Ruling Affects ERISA Compliance Issues for Private Equity Funds

Just last week, the First Circuit Court of Appeals ruled in New England Teamsters v. Scott Brass Holding Corp. So, what's the big deal and why am I writing about it here? Well, Scott Brass Inc. was wholly owned by a combination of Sun Capital Partners III and Sun Capital Partners IV, a pair of private equity funds under the Sun Capital Partners umbrella. Scott Brass participated in the New England Teamsters & Trucking Industry Pension Fund. When Scott Brass went into bankruptcy protection, it was assessed a withdrawal liability.

The District Court accepted the argument of Sun Capital Partners that their funds were not "trades or businesses" and were therefore not liable for withdrawal liability payments. But, the Appeals Court held that the Sun funds invested in Scott Brass "with the principal purpose of making profit." Further, although Sun argued that it had no employees, the Court noted that the partners of the Sun funds had and exercised the authority to hire, fire, and compensate employees of Scott Brass.
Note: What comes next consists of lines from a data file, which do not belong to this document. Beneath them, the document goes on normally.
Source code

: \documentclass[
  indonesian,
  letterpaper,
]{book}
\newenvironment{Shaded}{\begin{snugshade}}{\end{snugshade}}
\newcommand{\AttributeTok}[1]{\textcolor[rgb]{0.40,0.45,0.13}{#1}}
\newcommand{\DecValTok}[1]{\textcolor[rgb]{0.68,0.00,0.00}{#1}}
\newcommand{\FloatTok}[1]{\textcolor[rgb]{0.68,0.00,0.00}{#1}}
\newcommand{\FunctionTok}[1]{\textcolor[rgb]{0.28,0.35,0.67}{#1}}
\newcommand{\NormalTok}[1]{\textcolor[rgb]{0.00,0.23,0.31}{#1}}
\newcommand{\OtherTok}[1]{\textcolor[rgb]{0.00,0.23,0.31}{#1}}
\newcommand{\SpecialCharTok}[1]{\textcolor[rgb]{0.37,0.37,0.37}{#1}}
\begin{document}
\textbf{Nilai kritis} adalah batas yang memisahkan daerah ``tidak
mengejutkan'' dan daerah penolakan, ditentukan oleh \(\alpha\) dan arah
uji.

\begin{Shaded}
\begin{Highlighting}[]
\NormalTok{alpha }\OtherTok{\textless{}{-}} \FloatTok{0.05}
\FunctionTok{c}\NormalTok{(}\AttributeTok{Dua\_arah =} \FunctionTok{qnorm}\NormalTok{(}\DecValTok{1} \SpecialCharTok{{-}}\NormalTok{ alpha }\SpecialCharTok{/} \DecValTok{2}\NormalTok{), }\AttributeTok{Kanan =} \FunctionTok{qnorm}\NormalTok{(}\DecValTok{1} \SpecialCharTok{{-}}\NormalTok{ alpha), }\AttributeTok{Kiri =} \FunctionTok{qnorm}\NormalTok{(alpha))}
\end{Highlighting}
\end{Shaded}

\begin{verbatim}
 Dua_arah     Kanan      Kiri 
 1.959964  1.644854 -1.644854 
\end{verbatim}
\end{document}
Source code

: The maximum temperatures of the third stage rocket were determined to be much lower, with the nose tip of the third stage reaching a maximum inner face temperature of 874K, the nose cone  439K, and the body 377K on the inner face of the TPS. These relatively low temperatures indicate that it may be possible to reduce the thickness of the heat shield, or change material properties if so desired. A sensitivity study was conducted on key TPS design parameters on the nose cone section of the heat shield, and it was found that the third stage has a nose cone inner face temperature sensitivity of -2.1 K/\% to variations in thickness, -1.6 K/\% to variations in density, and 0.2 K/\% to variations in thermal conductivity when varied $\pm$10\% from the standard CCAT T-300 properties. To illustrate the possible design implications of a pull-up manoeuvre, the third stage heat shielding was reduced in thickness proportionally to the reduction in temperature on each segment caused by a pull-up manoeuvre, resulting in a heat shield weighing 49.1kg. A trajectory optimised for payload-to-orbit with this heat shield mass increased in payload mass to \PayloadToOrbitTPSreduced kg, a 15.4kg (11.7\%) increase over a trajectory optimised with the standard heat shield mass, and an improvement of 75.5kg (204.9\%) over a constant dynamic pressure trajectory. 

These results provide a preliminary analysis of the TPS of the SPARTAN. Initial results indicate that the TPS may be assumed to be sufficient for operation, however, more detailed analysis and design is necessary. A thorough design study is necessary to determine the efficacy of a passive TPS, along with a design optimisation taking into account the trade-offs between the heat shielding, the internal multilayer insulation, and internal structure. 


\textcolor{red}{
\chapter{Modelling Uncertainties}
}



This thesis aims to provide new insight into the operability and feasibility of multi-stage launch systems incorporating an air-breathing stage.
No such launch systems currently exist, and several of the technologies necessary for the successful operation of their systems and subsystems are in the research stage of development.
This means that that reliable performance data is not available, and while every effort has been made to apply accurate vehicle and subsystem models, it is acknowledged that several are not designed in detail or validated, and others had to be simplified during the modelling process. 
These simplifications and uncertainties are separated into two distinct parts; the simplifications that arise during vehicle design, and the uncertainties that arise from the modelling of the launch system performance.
Additionally, partners of the Sun funds were "actively involved in management and operation" of the company.

The implications of this ruling are potentially far more significant than just this withdrawal liability case. Diligent readers (I certainly hope I have a few) may recall that nearly two years ago, I wrote on retirement compliance issues for private equity funds. At least a few readers wrote to me to tell me that private equity funds were exempt because they were not, in fact, businesses.

Pshaw!

While I am not an attorney and am therefore not technically qualified to opine on what the Appeals Court said, I can read. This seems to make clear to me that at least in the states of Maine, Massachusetts, New Hampshire, and Rhode Island as well as the Commonwealth of Puerto Rico, private equity funds can be businesses. Since there primary purpose generally is to make a profit and since they tend to exercise some management authority over the companies in their portfolios, it strikes me that this ruling can be construed to make them (where they have 80% common ownership) a controlled group of companies.

So, private equity funds beware. This means that:

  • you and your partners might be jointly and severally for funding of qualified retirement plans in the controlled group
  • all those retirement plans in the controlled group are subject to the nondiscrimination, coverage and minimum participation rules of ERISA and the Internal Revenue Code
  • we could say the same about welfare benefit plans and their nondiscrimination requirements
Of course, there are other requirements and pitfalls, but I thought it worth it to point out a few. The effect here could be significant. How many companies that are owned by private equity funds, for example, do their nondiscrimination testing on a controlled group? Or, conversely, how many do not? 

Somebody out there is going to latch onto this and stir up some trouble. The question to me is will other circuits follow the first?